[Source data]
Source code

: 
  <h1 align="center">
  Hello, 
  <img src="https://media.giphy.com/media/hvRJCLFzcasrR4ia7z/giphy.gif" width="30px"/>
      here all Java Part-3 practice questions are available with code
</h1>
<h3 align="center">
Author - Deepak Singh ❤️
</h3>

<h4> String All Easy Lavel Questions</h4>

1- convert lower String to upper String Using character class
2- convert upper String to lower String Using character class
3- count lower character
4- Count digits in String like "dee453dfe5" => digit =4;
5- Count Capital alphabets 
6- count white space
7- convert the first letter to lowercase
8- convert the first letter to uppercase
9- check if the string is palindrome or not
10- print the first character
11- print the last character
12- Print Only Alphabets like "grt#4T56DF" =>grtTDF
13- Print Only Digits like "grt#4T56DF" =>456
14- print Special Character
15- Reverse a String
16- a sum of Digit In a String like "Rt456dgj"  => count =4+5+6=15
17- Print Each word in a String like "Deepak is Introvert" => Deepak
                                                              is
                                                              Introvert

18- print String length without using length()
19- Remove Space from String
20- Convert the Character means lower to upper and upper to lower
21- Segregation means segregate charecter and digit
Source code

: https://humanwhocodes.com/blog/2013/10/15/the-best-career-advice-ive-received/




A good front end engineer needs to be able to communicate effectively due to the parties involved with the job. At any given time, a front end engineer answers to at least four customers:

### What is required:
Precisely reproduce the lines of the entries, beginning at the first and ending at the one containing "7- convert the first letter to lowercase". Add nothing.

### Task answer:
Source code

: 
  <h1 align="center">
  Hello, 
  <img src="https://media.giphy.com/media/hvRJCLFzcasrR4ia7z/giphy.gif" width="30px"/>
      here all Java Part-3 practice questions are available with code
</h1>
<h3 align="center">
Author - Deepak Singh ❤️
</h3>

<h4> String All Easy Lavel Questions</h4>

1- convert lower String to upper String Using character class
2- convert upper String to lower String Using character class
3- count lower character
4- Count digits in String like "dee453dfe5" => digit =4;
5- Count Capital alphabets 
6- count white space
7- convert the first letter to lowercase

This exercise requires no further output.